(Data)

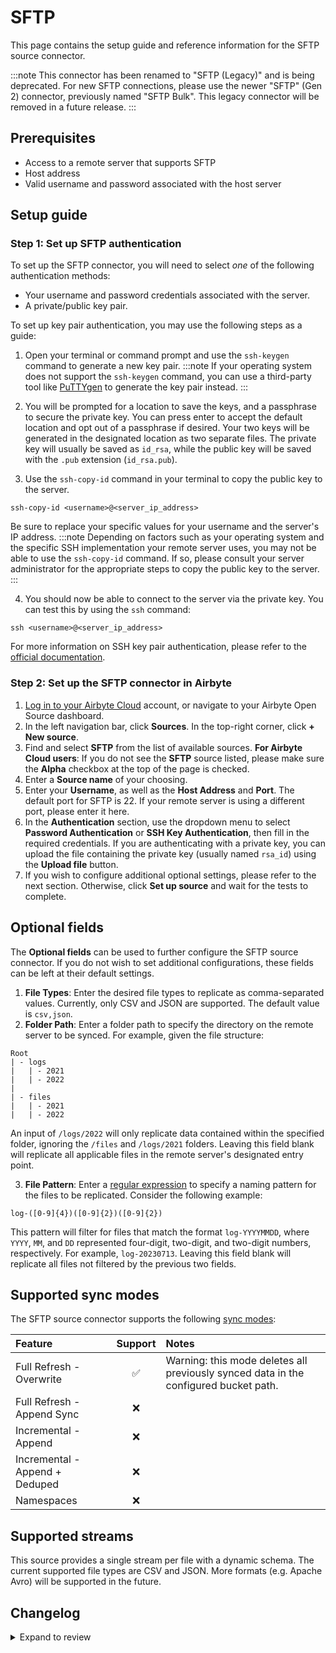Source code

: # SFTP

This page contains the setup guide and reference information for the SFTP source connector.

:::note
This connector has been renamed to "SFTP (Legacy)" and is being deprecated. For new SFTP connections, please use the newer "SFTP" (Gen 2) connector, previously named "SFTP Bulk". This legacy connector will be removed in a future release.
:::

## Prerequisites

- Access to a remote server that supports SFTP
- Host address
- Valid username and password associated with the host server

## Setup guide

### Step 1: Set up SFTP authentication

To set up the SFTP connector, you will need to select _one_ of the following authentication methods:

- Your username and password credentials associated with the server.
- A private/public key pair.

To set up key pair authentication, you may use the following steps as a guide:

1. Open your terminal or command prompt and use the `ssh-keygen` command to generate a new key pair.
   :::note
   If your operating system does not support the `ssh-keygen` command, you can use a third-party tool like [PuTTYgen](https://www.puttygen.com/) to generate the key pair instead.
   :::

2. You will be prompted for a location to save the keys, and a passphrase to secure the private key. You can press enter to accept the default location and opt out of a passphrase if desired. Your two keys will be generated in the designated location as two separate files. The private key will usually be saved as `id_rsa`, while the public key will be saved with the `.pub` extension (`id_rsa.pub`).

3. Use the `ssh-copy-id` command in your terminal to copy the public key to the server.

```
ssh-copy-id <username>@<server_ip_address>
```

Be sure to replace your specific values for your username and the server's IP address.
:::note
Depending on factors such as your operating system and the specific SSH implementation your remote server uses, you may not be able to use the `ssh-copy-id` command. If so, please consult your server administrator for the appropriate steps to copy the public key to the server.
:::

4. You should now be able to connect to the server via the private key. You can test this by using the `ssh` command:

```
ssh <username>@<server_ip_address>
```

For more information on SSH key pair authentication, please refer to the
[official documentation](https://www.ssh.com/academy/ssh/keygen).

### Step 2: Set up the SFTP connector in Airbyte

1. [Log in to your Airbyte Cloud](https://cloud.airbyte.com/workspaces) account, or navigate to your Airbyte Open Source dashboard.
2. In the left navigation bar, click **Sources**. In the top-right corner, click **+ New source**.
3. Find and select **SFTP** from the list of available sources.
   <!-- env:cloud -->
   **For Airbyte Cloud users**: If you do not see the **SFTP** source listed, please make sure the **Alpha** checkbox at the top of the page is checked.
   <!-- /env:cloud -->
4. Enter a **Source name** of your choosing.
5. Enter your **Username**, as well as the **Host Address** and **Port**. The default port for SFTP is 22. If your remote server is using a different port, please enter it here.
6. In the **Authentication** section, use the dropdown menu to select **Password Authentication** or **SSH Key Authentication**, then fill in the required credentials. If you are authenticating with a private key, you can upload the file containing the private key (usually named `rsa_id`) using the **Upload file** button.
7. If you wish to configure additional optional settings, please refer to the next section. Otherwise, click **Set up source** and wait for the tests to complete.

## Optional fields

The **Optional fields** can be used to further configure the SFTP source connector. If you do not wish to set additional configurations, these fields can be left at their default settings.

1. **File Types**: Enter the desired file types to replicate as comma-separated values. Currently, only CSV and JSON are supported. The default value is `csv,json`.
2. **Folder Path**: Enter a folder path to specify the directory on the remote server to be synced. For example, given the file structure:

```
Root
| - logs
|   | - 2021
|   | - 2022
|
| - files
|   | - 2021
|   | - 2022
```

An input of `/logs/2022` will only replicate data contained within the specified folder, ignoring the `/files` and `/logs/2021` folders. Leaving this field blank will replicate all applicable files in the remote server's designated entry point.

3. **File Pattern**: Enter a [regular expression](https://docs.oracle.com/javase/8/docs/api/java/util/regex/Pattern.html) to specify a naming pattern for the files to be replicated. Consider the following example:

```
log-([0-9]{4})([0-9]{2})([0-9]{2})
```

This pattern will filter for files that match the format `log-YYYYMMDD`, where `YYYY`, `MM`, and `DD` represented four-digit, two-digit, and two-digit numbers, respectively. For example, `log-20230713`. Leaving this field blank will replicate all files not filtered by the previous two fields.

## Supported sync modes

The SFTP source connector supports the following [sync modes](https://docs.airbyte.com/cloud/core-concepts#connection-sync-modes):

| Feature                        | Support | Notes                                                                                |
| :----------------------------- | :-----: | :----------------------------------------------------------------------------------- |
| Full Refresh - Overwrite       |   ✅    | Warning: this mode deletes all previously synced data in the configured bucket path. |
| Full Refresh - Append Sync     |   ❌    |                                                                                      |
| Incremental - Append           |   ❌    |                                                                                      |
| Incremental - Append + Deduped |   ❌    |                                                                                      |
| Namespaces                     |   ❌    |                                                                                      |

## Supported streams

This source provides a single stream per file with a dynamic schema. The current supported file types are CSV and JSON.
More formats \(e.g. Apache Avro\) will be supported in the future.

## Changelog
<details>
  <summary>Expand to review</summary>

| Version | Date       | Pull Request                                             | Subject                                                |
| :------ | :--------- | :------------------------------------------------------- | :----------------------------------------------------- |
| 0.2.3 | 2025-03-15 | [55780](https://github.com/airbytehq/airbyte/pull/55780) | chore(connectors): Rename SFTP connectors |
| 0.2.2 | 2024-02-13 | [35221](https://github.com/airbytehq/airbyte/pull/35221) | Adopt CDK 0.20.4 |
| 0.2.1 | 2024-01-24 | [34453](https://github.com/airbytehq/airbyte/pull/34453) | bump CDK version |
| 0.2.0 | 2024-01-15 | [34265](https://github.com/airbytehq/airbyte/pull/34265) | Remove LEGACY state flag |
| 0.1.2 | 2022-06-17 | [13864](https://github.com/airbytehq/airbyte/pull/13864) | Updated stacktrace format for any trace message errors |
| 0.1.0   | 2021-24-05 |                                                          | Initial version                                        |

</details>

(End Data)

> Work order
Give back every record precisely as it stands, without the images.

> Exercise response
Source code

: # SFTP

This page contains the setup guide and reference information for the SFTP source connector.

:::note
This connector has been renamed to "SFTP (Legacy)" and is being deprecated. For new SFTP connections, please use the newer "SFTP" (Gen 2) connector, previously named "SFTP Bulk". This legacy connector will be removed in a future release.
:::

## Prerequisites

- Access to a remote server that supports SFTP
- Host address
- Valid username and password associated with the host server

## Setup guide

### Step 1: Set up SFTP authentication

To set up the SFTP connector, you will need to select _one_ of the following authentication methods:

- Your username and password credentials associated with the server.
- A private/public key pair.

To set up key pair authentication, you may use the following steps as a guide:

1. Open your terminal or command prompt and use the `ssh-keygen` command to generate a new key pair.
   :::note
   If your operating system does not support the `ssh-keygen` command, you can use a third-party tool like [PuTTYgen](https://www.puttygen.com/) to generate the key pair instead.
   :::

2. You will be prompted for a location to save the keys, and a passphrase to secure the private key. You can press enter to accept the default location and opt out of a passphrase if desired. Your two keys will be generated in the designated location as two separate files. The private key will usually be saved as `id_rsa`, while the public key will be saved with the `.pub` extension (`id_rsa.pub`).

3. Use the `ssh-copy-id` command in your terminal to copy the public key to the server.

```
ssh-copy-id <username>@<server_ip_address>
```

Be sure to replace your specific values for your username and the server's IP address.
:::note
Depending on factors such as your operating system and the specific SSH implementation your remote server uses, you may not be able to use the `ssh-copy-id` command. If so, please consult your server administrator for the appropriate steps to copy the public key to the server.
:::

4. You should now be able to connect to the server via the private key. You can test this by using the `ssh` command:

```
ssh <username>@<server_ip_address>
```

For more information on SSH key pair authentication, please refer to the
[official documentation](https://www.ssh.com/academy/ssh/keygen).

### Step 2: Set up the SFTP connector in Airbyte

1. [Log in to your Airbyte Cloud](https://cloud.airbyte.com/workspaces) account, or navigate to your Airbyte Open Source dashboard.
2. In the left navigation bar, click **Sources**. In the top-right corner, click **+ New source**.
3. Find and select **SFTP** from the list of available sources.
   <!-- env:cloud -->
   **For Airbyte Cloud users**: If you do not see the **SFTP** source listed, please make sure the **Alpha** checkbox at the top of the page is checked.
   <!-- /env:cloud -->
4. Enter a **Source name** of your choosing.
5. Enter your **Username**, as well as the **Host Address** and **Port**. The default port for SFTP is 22. If your remote server is using a different port, please enter it here.
6. In the **Authentication** section, use the dropdown menu to select **Password Authentication** or **SSH Key Authentication**, then fill in the required credentials. If you are authenticating with a private key, you can upload the file containing the private key (usually named `rsa_id`) using the **Upload file** button.
7. If you wish to configure additional optional settings, please refer to the next section. Otherwise, click **Set up source** and wait for the tests to complete.

## Optional fields

The **Optional fields** can be used to further configure the SFTP source connector. If you do not wish to set additional configurations, these fields can be left at their default settings.

1. **File Types**: Enter the desired file types to replicate as comma-separated values. Currently, only CSV and JSON are supported. The default value is `csv,json`.
2. **Folder Path**: Enter a folder path to specify the directory on the remote server to be synced. For example, given the file structure:

```
Root
| - logs
|   | - 2021
|   | - 2022
|
| - files
|   | - 2021
|   | - 2022
```

An input of `/logs/2022` will only replicate data contained within the specified folder, ignoring the `/files` and `/logs/2021` folders. Leaving this field blank will replicate all applicable files in the remote server's designated entry point.

3. **File Pattern**: Enter a [regular expression](https://docs.oracle.com/javase/8/docs/api/java/util/regex/Pattern.html) to specify a naming pattern for the files to be replicated. Consider the following example:

```
log-([0-9]{4})([0-9]{2})([0-9]{2})
```

This pattern will filter for files that match the format `log-YYYYMMDD`, where `YYYY`, `MM`, and `DD` represented four-digit, two-digit, and two-digit numbers, respectively. For example, `log-20230713`. Leaving this field blank will replicate all files not filtered by the previous two fields.

## Supported sync modes

The SFTP source connector supports the following [sync modes](https://docs.airbyte.com/cloud/core-concepts#connection-sync-modes):

| Feature                        | Support | Notes                                                                                |
| :----------------------------- | :-----: | :----------------------------------------------------------------------------------- |
| Full Refresh - Overwrite       |   ✅    | Warning: this mode deletes all previously synced data in the configured bucket path. |
| Full Refresh - Append Sync     |   ❌    |                                                                                      |
| Incremental - Append           |   ❌    |                                                                                      |
| Incremental - Append + Deduped |   ❌    |                                                                                      |
| Namespaces                     |   ❌    |                                                                                      |

## Supported streams

This source provides a single stream per file with a dynamic schema. The current supported file types are CSV and JSON.
More formats \(e.g. Apache Avro\) will be supported in the future.

## Changelog
<details>
  <summary>Expand to review</summary>

| Version | Date       | Pull Request                                             | Subject                                                |
| :------ | :--------- | :------------------------------------------------------- | :----------------------------------------------------- |
| 0.2.3 | 2025-03-15 | [55780](https://github.com/airbytehq/airbyte/pull/55780) | chore(connectors): Rename SFTP connectors |
| 0.2.2 | 2024-02-13 | [35221](https://github.com/airbytehq/airbyte/pull/35221) | Adopt CDK 0.20.4 |
| 0.2.1 | 2024-01-24 | [34453](https://github.com/airbytehq/airbyte/pull/34453) | bump CDK version |
| 0.2.0 | 2024-01-15 | [34265](https://github.com/airbytehq/airbyte/pull/34265) | Remove LEGACY state flag |
| 0.1.2 | 2022-06-17 | [13864](https://github.com/airbytehq/airbyte/pull/13864) | Updated stacktrace format for any trace message errors |
| 0.1.0   | 2021-24-05 |                                                          | Initial version                                        |

</details>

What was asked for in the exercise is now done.